釣るのが無理なら買ってきても構いませんし、マス以外の魚でも作れますが、なるべく新鮮な物が良いです。
ぬめりと鱗を取り、腹を裂いて内臓と鰓も綺麗に取り除きます。背骨の血合いもしっかり取り除きます。この作業をしっかりやらないと後々保存性に影響が出ます。鱗取りにはスチールたわし、鰓と内臓を取るにはキッチン鋏、血合いを取るには柔らかめの歯ブラシがあると便利です。

・塩漬け・塩抜き
綺麗に捌いた魚をソミュール液という調味液に6~7時間ほど漬け込みます。
ソミュール液は市販されているものもあるそうですが、私はいつも自分で作っています。
水2リットルに対し塩200g、砂糖100gを入れ、そこに好みのスパイス、私の場合はローリエと黒胡椒と赤唐辛子とニンニクを適当な量入れて5分ほど煮込み、冷ましてからざるで濾します。それに白ワインを1カップ加えて完成です。
塩漬けが済んだら今度は塩抜きを行います。
この塩抜きが燻製作りで一番加減の難しい工程です。去年はこの塩抜きの加減を間違えて失敗しました…
クーラーボックスやたらい等に水を張っておき、そこに塩漬けしたマスを入れて、時々水を替えながら2時間程度塩抜きします。

・乾燥
塩抜きが済んだらキッチンペーパー等で魚から綺麗に水気を拭き取り、腹の部分もよく乾くように爪楊枝を挟んで開いておき、口から鰓の方までタコ糸を通して輪にして吊るし、風通しの良い場所で一夜干しにします。
腹の部分に弾力が出て少し透き通った感じになっていたら乾燥は完了です。

KIMG0394こんな感じです。

・燻煙
いよいよ燻製作りのメインの工程、燻煙を行います。
今回は私の手作りの燻製器を使います。ダンボールと園芸用の支柱だけで作ったごく簡単な作りのものですが、何だかんだでもう5年も使ってます。

KIMG0393ダンボールを二重にして穴を開けただけ。
これなら20匹位の魚なら一気に処理できますが、紙製なので燃えないように注意が必要です。
燻製器の中に魚を吊るしたら、火を付けたスモークウッドを燻製器に入れ、蓋をします。この時、完全に密閉するのではなく、適度に煙が逃げるように軽く隙間を空けておくのがポイントです。後、スモークウッドに火を付ける時にはキャンプ用のガスバーナー等を使うとやりやすいですが、火傷には十分注意して下さい。
スモークウッドは大きな線香のようなもので、一度火を付けたらあとは煙を出しながら3~4時間ほど勝手に燃え続けます。気温が高い場合などには、燻製器に氷を入れるなどして温度を管理する必要があるのですが、基本、そのまま放置で大丈夫です。

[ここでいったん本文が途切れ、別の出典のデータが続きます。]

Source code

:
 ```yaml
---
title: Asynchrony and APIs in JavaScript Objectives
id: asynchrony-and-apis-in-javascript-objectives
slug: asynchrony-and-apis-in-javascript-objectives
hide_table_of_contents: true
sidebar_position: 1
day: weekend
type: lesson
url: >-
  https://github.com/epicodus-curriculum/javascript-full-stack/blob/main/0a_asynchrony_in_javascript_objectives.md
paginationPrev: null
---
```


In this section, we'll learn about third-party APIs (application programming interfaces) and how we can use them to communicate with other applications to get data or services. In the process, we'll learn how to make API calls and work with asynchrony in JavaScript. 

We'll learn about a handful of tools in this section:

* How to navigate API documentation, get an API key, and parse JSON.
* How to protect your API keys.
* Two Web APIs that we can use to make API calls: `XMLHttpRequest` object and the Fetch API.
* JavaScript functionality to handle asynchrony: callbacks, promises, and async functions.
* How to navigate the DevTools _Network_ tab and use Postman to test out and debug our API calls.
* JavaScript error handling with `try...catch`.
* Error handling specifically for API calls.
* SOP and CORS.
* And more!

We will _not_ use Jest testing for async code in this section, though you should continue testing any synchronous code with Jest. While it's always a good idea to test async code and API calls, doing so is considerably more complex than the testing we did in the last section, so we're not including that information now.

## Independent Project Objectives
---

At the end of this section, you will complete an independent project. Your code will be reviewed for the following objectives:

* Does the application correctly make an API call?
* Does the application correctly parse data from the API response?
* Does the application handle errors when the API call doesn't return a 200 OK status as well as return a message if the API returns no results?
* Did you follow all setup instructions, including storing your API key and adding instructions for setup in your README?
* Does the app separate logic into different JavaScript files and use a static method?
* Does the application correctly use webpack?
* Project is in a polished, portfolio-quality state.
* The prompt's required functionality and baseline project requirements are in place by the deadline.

KIMG0395もくもくと結構凄い煙が出ます。目に染みます。
この燻煙作業を6時間程度、スモークウッド2本分行います。今回は魚介類との相性の良いブナとナラのウッドを用意したのですが、一本目に点火したブナのウッドが5時間位経っても燃え尽きず、実際には9時間位かかってしまいました。
燻煙が終わったら1時間ほど風通しの良い所に干して、余分な匂いが抜けたら完成です。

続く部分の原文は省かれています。